Search the data for the word "number". Reproduce every line where it is found.

◆ **Data in this exercise**
[Start of section]

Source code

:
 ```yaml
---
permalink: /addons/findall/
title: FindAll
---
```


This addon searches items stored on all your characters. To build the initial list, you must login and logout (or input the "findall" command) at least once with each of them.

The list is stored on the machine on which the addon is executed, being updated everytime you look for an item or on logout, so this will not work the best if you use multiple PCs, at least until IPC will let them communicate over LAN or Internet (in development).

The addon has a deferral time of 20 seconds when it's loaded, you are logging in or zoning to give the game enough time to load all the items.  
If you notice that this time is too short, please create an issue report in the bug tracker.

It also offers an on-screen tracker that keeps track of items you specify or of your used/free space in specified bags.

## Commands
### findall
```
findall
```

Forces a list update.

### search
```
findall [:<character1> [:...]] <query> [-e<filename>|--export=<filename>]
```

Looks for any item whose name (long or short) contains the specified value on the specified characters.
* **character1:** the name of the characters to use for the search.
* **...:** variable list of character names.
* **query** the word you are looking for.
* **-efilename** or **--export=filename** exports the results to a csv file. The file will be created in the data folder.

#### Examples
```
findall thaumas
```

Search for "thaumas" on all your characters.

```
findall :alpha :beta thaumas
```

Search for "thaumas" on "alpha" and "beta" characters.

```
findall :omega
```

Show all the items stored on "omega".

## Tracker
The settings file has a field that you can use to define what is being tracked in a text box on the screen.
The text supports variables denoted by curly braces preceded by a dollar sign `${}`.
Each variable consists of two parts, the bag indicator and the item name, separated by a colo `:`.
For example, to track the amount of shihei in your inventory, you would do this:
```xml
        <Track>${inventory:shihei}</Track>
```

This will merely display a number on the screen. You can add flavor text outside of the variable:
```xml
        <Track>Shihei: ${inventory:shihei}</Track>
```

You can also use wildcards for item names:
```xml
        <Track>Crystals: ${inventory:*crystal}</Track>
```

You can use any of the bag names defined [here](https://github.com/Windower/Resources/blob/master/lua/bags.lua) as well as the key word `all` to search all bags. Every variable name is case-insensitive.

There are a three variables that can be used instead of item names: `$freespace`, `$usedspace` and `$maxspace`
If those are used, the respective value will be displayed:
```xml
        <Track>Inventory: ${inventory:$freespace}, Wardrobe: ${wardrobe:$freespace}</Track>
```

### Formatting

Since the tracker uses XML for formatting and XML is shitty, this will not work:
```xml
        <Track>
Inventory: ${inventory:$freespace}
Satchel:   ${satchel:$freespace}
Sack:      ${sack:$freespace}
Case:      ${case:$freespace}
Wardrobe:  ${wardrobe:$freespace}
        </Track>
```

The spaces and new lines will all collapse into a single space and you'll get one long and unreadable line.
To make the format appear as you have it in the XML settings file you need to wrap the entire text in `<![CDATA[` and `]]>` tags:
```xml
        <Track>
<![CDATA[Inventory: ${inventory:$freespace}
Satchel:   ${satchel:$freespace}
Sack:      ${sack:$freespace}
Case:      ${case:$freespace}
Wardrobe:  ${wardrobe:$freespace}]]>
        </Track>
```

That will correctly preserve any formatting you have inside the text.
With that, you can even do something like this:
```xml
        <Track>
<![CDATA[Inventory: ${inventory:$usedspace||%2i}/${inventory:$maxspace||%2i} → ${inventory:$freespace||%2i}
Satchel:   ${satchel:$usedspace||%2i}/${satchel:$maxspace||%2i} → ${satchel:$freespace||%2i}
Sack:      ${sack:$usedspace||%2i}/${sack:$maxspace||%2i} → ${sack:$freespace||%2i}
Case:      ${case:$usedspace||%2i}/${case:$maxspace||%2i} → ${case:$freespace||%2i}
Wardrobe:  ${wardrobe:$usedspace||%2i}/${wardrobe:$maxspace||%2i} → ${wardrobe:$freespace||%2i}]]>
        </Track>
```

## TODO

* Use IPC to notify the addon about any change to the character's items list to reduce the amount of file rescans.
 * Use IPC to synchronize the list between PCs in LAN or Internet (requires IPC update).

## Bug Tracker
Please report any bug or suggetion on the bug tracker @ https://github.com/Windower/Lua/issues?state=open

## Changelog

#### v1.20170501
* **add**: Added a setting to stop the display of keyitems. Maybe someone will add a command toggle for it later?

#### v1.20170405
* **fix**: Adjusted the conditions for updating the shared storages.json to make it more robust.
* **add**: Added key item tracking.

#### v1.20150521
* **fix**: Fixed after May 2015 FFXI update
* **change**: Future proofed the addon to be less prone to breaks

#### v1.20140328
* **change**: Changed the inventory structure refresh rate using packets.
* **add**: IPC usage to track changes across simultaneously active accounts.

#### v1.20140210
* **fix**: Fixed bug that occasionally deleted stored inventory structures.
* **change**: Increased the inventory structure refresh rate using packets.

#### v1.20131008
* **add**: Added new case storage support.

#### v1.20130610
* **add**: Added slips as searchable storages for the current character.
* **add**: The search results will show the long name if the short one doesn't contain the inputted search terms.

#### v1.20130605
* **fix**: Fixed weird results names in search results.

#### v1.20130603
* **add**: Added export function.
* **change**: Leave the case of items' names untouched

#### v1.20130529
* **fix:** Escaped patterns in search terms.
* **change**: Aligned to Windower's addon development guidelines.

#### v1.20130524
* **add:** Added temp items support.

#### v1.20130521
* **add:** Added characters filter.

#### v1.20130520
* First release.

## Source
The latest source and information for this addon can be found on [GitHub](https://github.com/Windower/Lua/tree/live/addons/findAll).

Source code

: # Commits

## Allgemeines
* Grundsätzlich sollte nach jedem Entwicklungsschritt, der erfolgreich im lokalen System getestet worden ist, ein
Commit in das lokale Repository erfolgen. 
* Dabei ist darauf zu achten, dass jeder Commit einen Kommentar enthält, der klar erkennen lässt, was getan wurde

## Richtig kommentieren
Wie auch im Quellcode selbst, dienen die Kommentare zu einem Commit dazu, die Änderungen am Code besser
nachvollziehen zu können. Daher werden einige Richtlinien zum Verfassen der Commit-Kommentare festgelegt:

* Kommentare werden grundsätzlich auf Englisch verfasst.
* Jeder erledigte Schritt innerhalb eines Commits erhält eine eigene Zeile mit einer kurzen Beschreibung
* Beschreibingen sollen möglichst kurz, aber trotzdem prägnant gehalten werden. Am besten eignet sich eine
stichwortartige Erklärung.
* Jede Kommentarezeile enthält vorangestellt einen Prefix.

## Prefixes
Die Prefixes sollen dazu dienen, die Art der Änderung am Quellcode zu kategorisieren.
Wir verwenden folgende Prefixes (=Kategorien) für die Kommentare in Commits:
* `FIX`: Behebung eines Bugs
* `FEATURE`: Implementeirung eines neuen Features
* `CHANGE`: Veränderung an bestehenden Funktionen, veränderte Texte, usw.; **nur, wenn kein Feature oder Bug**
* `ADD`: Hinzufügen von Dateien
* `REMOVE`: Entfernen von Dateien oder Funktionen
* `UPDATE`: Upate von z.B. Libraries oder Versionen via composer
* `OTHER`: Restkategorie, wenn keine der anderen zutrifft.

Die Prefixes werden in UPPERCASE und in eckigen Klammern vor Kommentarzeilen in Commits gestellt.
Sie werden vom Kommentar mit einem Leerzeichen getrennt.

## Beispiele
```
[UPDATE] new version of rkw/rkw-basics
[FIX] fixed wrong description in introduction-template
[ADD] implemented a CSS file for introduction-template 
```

[End of section]
[Start of section]

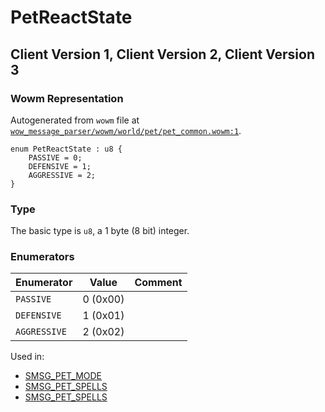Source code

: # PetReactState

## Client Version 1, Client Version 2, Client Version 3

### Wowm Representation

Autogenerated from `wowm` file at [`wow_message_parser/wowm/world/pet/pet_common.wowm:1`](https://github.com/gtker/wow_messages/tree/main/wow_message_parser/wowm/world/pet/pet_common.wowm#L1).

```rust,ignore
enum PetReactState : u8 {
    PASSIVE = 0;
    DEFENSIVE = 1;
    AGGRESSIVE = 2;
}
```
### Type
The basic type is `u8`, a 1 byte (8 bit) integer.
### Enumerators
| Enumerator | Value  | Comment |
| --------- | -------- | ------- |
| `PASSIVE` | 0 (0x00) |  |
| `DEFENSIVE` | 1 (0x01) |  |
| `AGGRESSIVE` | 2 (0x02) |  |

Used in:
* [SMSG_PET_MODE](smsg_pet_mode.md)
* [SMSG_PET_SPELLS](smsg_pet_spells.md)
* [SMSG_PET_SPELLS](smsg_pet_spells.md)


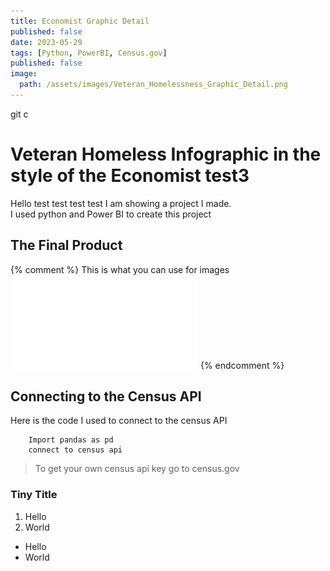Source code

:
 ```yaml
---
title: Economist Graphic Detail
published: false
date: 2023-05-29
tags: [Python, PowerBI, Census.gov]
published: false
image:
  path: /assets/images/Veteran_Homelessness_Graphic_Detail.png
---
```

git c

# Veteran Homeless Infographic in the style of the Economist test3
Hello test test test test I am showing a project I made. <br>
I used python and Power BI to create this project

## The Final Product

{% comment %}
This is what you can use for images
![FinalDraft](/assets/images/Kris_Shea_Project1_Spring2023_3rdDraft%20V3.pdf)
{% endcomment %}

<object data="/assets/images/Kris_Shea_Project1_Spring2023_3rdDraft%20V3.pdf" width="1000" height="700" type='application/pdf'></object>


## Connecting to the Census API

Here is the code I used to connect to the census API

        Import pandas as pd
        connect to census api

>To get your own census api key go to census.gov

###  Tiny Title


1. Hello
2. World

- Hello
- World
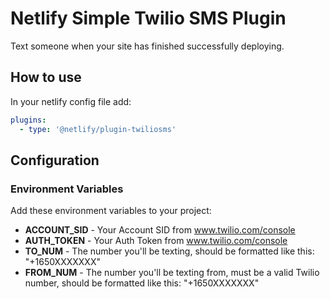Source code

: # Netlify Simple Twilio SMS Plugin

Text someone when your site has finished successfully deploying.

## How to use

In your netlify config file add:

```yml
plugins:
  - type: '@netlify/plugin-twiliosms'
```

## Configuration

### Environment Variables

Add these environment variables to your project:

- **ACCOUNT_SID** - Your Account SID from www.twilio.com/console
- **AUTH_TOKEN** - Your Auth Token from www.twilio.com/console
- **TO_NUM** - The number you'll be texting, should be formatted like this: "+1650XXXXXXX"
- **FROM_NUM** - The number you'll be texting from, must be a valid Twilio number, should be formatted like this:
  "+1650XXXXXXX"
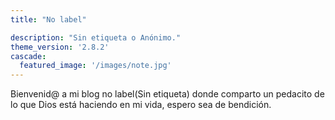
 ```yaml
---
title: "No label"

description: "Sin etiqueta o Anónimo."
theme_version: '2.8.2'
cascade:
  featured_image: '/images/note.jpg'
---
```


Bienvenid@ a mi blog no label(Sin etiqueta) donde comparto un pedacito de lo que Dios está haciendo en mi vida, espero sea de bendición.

[End of section]

◆ **Response to this task**
This will merely display a number on the screen. You can add flavor text outside of the variable:
- **TO_NUM** - The number you'll be texting, should be formatted like this: "+1650XXXXXXX"
- **FROM_NUM** - The number you'll be texting from, must be a valid Twilio number, should be formatted like this:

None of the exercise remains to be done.